Le phrasé n'est pas le même. Mais le fond est identique. Demandez à un joueur de l'équipe de France de vous parler du Honduras, et vous obtiendrez une vague réponse, entre la volonté de ne pas vexer l'adversaire et celle de ne pas passer pour un idiot. Derniers exemples en date : Stéphane Ruffier et Loïc Rémy, interrogés vendredi en conférence de presse. Le gardien stéphanois ne "connaît pas de joueurs" mais "pense que s'ils sont là, c'est que c'est une très belle équipe". L'attaquant de Newcastle "n'en connaît pas des masses" mais avance l'hypothèse de "joueurs physiques, comme les Sud-Américains tout simplement". Bonne pioche.

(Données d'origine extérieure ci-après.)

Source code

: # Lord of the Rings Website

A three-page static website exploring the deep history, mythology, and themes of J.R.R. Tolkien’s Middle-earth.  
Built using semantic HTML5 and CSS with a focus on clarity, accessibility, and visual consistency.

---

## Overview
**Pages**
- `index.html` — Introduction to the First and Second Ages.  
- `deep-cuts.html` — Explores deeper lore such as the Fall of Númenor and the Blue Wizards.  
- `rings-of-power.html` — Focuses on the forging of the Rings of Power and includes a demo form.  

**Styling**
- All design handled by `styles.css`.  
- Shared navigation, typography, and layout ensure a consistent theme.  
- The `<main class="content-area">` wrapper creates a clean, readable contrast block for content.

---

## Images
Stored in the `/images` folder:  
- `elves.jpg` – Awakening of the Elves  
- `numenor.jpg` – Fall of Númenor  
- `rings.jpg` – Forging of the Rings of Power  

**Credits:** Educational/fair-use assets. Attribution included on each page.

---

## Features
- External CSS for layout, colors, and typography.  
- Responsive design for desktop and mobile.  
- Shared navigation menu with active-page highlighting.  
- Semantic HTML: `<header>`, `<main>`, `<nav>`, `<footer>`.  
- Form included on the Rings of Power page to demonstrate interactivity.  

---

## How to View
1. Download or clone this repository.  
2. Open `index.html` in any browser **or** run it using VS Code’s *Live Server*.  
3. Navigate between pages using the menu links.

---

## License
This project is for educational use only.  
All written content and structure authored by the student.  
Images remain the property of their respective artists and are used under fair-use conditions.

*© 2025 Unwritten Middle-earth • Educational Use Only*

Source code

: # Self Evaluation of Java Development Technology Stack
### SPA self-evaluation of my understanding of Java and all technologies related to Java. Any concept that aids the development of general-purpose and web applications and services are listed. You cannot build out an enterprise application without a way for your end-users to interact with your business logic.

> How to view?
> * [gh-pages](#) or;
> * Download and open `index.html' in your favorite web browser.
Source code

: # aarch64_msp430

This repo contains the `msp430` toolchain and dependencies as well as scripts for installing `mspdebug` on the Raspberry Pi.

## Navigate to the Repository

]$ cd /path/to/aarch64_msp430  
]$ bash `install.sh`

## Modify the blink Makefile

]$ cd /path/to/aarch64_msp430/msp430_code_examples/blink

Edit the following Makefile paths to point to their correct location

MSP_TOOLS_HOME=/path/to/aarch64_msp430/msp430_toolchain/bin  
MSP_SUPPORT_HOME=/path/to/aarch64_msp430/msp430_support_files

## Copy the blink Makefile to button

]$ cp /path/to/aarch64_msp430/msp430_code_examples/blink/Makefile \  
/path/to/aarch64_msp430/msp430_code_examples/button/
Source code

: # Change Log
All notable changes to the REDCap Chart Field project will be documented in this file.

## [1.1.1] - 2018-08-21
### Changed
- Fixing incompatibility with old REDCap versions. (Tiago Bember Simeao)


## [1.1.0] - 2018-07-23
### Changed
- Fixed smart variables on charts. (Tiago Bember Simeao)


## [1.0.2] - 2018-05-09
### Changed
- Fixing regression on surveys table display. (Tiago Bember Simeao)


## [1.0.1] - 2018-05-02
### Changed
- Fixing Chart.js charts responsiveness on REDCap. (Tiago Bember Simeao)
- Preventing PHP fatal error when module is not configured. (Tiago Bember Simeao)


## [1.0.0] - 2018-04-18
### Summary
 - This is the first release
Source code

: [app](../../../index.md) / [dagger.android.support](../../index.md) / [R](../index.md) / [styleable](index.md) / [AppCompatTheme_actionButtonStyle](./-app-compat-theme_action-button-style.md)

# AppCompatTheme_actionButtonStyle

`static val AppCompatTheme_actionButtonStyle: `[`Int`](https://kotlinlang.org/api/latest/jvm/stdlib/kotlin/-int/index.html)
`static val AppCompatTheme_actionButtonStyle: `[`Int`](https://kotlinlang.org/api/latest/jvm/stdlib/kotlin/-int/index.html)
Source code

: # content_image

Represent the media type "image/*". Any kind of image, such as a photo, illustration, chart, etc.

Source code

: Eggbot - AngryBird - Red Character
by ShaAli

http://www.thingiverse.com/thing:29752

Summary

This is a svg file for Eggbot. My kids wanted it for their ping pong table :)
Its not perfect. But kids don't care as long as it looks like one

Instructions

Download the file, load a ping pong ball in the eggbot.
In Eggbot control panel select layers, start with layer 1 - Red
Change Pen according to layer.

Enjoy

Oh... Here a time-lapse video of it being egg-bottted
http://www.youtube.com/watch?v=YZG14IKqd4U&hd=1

Avec une 33eplace au classement Fifa - la France est 17e - le Honduras est l'adversaire présumé le plus faible du groupe E. Une étiquette dont les Bleus vont devoir se méfier car la Bicolor - c'est son surnom - "a des aptitudes pour aller au combat", comme le signalait Didier Deschamps en début de semaine. "On est prévenu, on sait à quoi s'attendre demain (dimanche), il va falloir montrer notre niveau d'agressivité", expliquait encore Hugo Lloris samedi. Solides, physiques mais aussi rugueux les Honduriens. En témoigne leur match amical face aux Anglais le 8 juin dernier. Un nul (0-0) au tableau d'affichage mais pas en termes d'avertissements. Cinq cartons jaunes à trois, un rouge à zéro.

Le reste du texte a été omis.